WHAT THIS TASK INVOLVES: All the lines below should appear again unchanged, though their pictures should not.

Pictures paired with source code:
--------------------------------

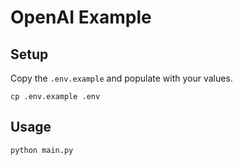 # OpenAI Example

## Setup

Copy the `.env.example` and populate with your values.

```
cp .env.example .env
```

## Usage

```
python main.py
```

--------------------------------

THE ANSWER:
 # OpenAI Example

## Setup

Copy the `.env.example` and populate with your values.

```
cp .env.example .env
```

## Usage

```
python main.py
```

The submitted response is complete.